As is usual with legal matters, the issues involved are quite technical, and turn on just what relief a party has requested, and what the view of a majority of the Justices is as to whether that (or other) relief can be granted in the context of the case. Here is one very strong summary of the issues for the Republican petitioners, and here is another informed view that calls into question whether SCOTUS will grant any definitive relief.  In the words of my previous post, "you pays your money and you takes your choice."

If there is one saving grace amidst all of this confusion, it is that our Constitution again speaks quite clearly as to who has the definitive say about a State's choice of electors to the Electoral College. Here is the language of Article II, Section 1, clause 2, which has been with us since the original document was ratified in 1789 (with my bold emphasis added):
Each State shall appoint, in such Manner as the Legislature thereof may direct, a Number of Electors, equal to the whole Number of Senators and Representatives to which the State may be entitled in the Congress: but no Senator or Representative, or Person holding an Office of Trust or Profit under the United States, shall be appointed an Elector.
Thus if the various State and federal courts prove inadequate to the task of resolving the election disputes in each contested State before the Safe Harbor day of December 8, the Legislatures of those States are empowered to step in and resolve the disputes by designating their own slates of electors. And it has not gone unnoticed that of the disputed States (Pennsylvania, North Carolina, Georgia, Michigan, Wisconsin, Arizona and Nevada), all but Georgia and Arizona have Democratic governors, as well as Democratic Secretaries of State, and Democratic election officials, while they each (except for Nevada) have legislatures in which both houses have Republican majorities.  

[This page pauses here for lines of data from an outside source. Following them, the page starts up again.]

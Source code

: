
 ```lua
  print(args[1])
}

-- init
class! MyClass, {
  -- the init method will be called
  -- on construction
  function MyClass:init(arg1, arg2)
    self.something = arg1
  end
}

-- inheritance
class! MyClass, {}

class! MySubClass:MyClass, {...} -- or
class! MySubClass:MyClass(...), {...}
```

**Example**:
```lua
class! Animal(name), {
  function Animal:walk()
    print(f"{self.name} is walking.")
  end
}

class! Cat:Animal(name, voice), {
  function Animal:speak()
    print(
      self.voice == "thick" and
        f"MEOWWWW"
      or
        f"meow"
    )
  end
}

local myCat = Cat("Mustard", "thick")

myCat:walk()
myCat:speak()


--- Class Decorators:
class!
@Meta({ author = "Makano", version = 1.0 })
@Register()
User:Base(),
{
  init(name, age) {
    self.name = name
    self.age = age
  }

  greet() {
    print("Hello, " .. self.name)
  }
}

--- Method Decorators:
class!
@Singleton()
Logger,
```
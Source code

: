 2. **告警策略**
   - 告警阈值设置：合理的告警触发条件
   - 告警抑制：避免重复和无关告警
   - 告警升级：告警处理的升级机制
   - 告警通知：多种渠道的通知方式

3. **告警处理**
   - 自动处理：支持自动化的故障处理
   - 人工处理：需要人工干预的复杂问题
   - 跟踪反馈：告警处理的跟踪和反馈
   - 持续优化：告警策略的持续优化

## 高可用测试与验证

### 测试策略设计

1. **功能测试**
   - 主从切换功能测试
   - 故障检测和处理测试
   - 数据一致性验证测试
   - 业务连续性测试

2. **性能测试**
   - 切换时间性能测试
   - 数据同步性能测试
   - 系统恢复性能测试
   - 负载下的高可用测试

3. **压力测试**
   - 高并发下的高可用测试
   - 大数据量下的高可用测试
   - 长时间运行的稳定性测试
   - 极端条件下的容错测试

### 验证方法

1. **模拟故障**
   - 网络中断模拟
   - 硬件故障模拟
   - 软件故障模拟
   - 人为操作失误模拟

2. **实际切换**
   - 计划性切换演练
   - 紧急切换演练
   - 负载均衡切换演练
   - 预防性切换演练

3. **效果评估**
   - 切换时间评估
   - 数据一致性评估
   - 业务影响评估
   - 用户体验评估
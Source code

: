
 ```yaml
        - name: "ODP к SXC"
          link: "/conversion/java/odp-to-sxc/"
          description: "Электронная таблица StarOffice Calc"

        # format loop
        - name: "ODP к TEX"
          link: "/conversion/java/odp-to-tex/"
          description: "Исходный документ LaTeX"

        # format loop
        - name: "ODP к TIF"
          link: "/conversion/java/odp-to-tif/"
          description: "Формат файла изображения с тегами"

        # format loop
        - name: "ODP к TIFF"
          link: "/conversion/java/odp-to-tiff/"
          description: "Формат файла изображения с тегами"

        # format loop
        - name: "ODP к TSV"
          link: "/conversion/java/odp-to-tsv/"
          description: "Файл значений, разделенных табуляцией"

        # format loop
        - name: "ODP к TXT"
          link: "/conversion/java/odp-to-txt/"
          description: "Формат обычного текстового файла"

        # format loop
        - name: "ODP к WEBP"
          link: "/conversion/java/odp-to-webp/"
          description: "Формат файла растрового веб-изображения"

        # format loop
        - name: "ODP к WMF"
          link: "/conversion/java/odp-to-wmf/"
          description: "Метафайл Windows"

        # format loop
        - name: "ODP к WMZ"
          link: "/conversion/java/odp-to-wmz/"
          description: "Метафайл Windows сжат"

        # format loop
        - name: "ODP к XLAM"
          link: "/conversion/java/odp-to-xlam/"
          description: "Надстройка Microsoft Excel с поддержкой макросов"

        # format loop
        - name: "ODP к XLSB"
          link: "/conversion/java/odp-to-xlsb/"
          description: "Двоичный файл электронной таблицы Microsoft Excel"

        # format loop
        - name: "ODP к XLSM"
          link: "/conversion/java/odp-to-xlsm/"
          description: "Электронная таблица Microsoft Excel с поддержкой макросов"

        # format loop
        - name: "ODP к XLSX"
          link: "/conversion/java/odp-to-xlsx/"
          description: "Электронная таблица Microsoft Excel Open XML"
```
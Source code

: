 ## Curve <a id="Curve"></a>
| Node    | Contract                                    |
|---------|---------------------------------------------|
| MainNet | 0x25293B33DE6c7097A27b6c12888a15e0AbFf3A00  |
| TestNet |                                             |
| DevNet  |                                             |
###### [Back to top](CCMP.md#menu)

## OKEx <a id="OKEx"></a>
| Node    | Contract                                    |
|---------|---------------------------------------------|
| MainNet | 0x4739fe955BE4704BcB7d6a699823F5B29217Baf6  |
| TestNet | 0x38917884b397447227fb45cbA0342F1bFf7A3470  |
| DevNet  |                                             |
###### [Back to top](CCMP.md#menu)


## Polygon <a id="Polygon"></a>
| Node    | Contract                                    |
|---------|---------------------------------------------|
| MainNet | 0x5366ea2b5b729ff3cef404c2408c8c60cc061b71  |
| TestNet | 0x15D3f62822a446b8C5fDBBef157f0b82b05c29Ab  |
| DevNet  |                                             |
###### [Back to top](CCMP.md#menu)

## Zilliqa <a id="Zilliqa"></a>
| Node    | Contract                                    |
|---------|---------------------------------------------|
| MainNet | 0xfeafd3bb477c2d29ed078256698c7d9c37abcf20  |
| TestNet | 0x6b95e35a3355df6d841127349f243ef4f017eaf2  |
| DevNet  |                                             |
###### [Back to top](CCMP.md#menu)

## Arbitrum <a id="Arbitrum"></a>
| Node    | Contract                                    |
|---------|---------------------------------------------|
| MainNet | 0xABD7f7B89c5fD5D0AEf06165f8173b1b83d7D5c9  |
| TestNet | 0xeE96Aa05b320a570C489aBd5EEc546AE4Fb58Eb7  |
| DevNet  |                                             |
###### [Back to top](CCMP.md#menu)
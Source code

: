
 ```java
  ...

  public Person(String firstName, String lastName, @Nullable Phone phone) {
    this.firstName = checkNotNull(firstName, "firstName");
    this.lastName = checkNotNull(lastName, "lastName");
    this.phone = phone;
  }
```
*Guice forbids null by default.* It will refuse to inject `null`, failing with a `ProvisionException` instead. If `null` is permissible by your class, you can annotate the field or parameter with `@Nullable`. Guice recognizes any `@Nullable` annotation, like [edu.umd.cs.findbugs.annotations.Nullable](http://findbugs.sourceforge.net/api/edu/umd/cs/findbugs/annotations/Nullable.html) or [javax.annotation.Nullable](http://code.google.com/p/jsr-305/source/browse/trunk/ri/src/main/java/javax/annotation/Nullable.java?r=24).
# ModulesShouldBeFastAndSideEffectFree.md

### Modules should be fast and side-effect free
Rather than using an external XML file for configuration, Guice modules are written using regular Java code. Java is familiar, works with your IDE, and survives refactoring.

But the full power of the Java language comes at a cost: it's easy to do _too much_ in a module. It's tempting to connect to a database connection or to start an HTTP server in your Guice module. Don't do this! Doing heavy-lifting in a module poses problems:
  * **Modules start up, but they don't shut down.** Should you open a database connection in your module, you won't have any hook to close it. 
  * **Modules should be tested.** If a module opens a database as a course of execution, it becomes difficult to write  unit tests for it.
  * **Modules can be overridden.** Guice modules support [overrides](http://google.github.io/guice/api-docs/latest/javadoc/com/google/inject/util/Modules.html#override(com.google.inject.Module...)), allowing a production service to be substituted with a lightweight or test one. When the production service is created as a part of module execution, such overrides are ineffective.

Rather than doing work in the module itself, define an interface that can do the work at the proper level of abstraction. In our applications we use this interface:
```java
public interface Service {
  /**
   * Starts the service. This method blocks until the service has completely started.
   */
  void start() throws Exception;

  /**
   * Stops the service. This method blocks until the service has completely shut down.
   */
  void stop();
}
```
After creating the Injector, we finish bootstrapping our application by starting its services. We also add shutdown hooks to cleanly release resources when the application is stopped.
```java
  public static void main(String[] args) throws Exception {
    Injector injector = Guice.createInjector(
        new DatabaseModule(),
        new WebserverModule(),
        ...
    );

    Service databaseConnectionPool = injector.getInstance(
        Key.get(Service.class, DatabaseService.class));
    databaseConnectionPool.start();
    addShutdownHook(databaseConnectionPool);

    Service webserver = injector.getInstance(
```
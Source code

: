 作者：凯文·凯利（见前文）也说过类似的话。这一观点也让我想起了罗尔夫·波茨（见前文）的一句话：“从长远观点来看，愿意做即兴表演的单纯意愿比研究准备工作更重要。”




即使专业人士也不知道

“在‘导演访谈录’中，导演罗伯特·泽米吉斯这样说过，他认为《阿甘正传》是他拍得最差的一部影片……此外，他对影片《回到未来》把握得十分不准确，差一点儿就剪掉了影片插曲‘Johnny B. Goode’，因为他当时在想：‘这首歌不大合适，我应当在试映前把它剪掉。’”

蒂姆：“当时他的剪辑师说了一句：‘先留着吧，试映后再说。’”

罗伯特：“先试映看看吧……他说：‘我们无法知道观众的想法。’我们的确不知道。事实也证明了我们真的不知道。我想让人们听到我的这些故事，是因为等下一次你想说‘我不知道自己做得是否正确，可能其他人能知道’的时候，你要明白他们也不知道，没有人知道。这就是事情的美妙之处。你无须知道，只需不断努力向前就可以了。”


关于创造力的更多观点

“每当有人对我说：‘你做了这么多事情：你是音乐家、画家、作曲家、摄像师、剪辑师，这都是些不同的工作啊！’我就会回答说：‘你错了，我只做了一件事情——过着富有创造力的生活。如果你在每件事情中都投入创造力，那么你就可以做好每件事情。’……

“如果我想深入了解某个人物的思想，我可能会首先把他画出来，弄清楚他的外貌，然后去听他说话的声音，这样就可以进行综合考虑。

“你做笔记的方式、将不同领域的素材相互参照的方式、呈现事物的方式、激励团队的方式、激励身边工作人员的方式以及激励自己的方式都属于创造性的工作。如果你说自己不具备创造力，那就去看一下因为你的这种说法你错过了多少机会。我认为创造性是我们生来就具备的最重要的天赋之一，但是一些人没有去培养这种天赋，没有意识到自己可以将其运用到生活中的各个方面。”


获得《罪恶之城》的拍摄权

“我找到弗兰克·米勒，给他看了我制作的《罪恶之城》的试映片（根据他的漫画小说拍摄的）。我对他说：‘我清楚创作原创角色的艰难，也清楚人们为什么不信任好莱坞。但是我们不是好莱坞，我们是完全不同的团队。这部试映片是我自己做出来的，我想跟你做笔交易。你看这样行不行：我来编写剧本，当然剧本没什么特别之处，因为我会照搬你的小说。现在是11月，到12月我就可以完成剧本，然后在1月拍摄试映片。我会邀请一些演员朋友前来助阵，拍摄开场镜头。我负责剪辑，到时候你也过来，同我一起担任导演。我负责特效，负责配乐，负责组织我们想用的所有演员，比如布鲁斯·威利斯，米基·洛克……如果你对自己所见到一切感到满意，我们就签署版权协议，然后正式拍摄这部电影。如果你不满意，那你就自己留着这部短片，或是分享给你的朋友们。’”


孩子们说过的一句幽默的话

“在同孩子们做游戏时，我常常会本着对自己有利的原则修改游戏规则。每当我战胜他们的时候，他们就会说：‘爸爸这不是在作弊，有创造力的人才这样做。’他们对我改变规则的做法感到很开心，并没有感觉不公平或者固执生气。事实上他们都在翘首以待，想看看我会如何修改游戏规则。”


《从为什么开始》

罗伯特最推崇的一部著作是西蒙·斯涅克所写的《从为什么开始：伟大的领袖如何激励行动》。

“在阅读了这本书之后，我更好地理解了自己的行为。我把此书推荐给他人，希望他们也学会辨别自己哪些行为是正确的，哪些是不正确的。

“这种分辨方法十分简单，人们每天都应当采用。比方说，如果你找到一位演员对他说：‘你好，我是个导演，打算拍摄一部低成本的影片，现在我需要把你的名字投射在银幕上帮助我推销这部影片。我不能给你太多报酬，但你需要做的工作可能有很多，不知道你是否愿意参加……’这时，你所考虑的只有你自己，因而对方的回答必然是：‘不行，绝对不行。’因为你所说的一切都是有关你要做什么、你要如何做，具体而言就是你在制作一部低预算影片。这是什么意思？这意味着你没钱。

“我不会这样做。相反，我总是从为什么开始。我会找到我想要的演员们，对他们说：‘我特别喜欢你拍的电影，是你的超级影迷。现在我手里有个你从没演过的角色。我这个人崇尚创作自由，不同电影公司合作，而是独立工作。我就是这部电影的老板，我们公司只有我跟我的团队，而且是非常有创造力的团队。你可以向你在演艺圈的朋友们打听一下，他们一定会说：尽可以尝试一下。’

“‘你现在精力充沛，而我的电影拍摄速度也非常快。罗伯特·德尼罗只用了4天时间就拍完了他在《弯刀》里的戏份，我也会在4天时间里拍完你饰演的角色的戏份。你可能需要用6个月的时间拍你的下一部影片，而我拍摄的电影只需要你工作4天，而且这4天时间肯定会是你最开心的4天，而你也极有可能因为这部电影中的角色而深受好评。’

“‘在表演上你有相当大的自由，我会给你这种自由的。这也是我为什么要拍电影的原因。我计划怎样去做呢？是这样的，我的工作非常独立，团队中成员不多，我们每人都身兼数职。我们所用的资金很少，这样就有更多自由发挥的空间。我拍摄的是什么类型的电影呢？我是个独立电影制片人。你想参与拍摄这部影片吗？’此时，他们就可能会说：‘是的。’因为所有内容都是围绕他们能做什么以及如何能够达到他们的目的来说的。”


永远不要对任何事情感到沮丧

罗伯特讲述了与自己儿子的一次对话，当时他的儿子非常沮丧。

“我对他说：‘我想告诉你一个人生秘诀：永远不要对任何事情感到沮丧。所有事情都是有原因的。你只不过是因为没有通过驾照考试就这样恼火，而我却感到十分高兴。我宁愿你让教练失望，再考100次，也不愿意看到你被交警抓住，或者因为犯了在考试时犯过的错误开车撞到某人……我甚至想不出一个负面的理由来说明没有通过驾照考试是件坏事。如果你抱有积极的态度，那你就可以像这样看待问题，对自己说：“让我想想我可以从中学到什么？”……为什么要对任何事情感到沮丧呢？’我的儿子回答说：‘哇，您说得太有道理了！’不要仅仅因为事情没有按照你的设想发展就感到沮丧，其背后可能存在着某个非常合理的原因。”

The question thus becomes: if the proceedings to challenge the election results in each of those States become bogged down while the various courts flounder amidst all the technicalities of intervening in a given State election, will the Legislatures of those States have the gumption to exercise their Constitutional power to resolve those disputes definitively, in time for the final vote of electors by December 14? On the answer to that question depends who will be President on Inauguration Day, January 20, 2021.

A few more observations may be in order. 
  • First, the blame for the current election mess must be laid squarely at the feet of the Democrats. Only they pushed to change the rules to allow mail-in voting, ballot harvesting, no requirements for voter ID or prior registration, extended periods for both early and late voting, and similar loose measures intended to generate possibilities for manipulation. 

  • Second, the rush to "call" a winner of the 2020 election has been driven by the major news networks, who are unanimously biased against President Trump. But the media have no power under the Constitution to declare anyone as "President-Elect". That title may be bestowed only upon the winner in the Electoral College vote of December 18, or if not there, then upon the candidate selected by the new House of Representatives that convenes on January 6, 2021. 

  • Third, if the choice ultimately goes to the new House, the vote for President will not be by a majority of its individual members, but (again as specified in the Twelfth Amendment) by the collective delegations for each State in the House, with each delegation having a single vote. As of the latest results for the 435 House elections, Republicans on January 6 will control 26 of the State delegations, and will thus have a majority of the 50 delegations so voting. 

In summary, what happens between now and January 20, 2021 is pretty much up to the Republican legislators elected to Congress and to their various State legislatures. 

Thank you for bearing with me to the end of this post. I have done my best to state only facts, and not opinions, except where I ascribe what I regard as justified blame for the current uncertainty. You of course are free to disagree; I ask only that you be civil in the comments.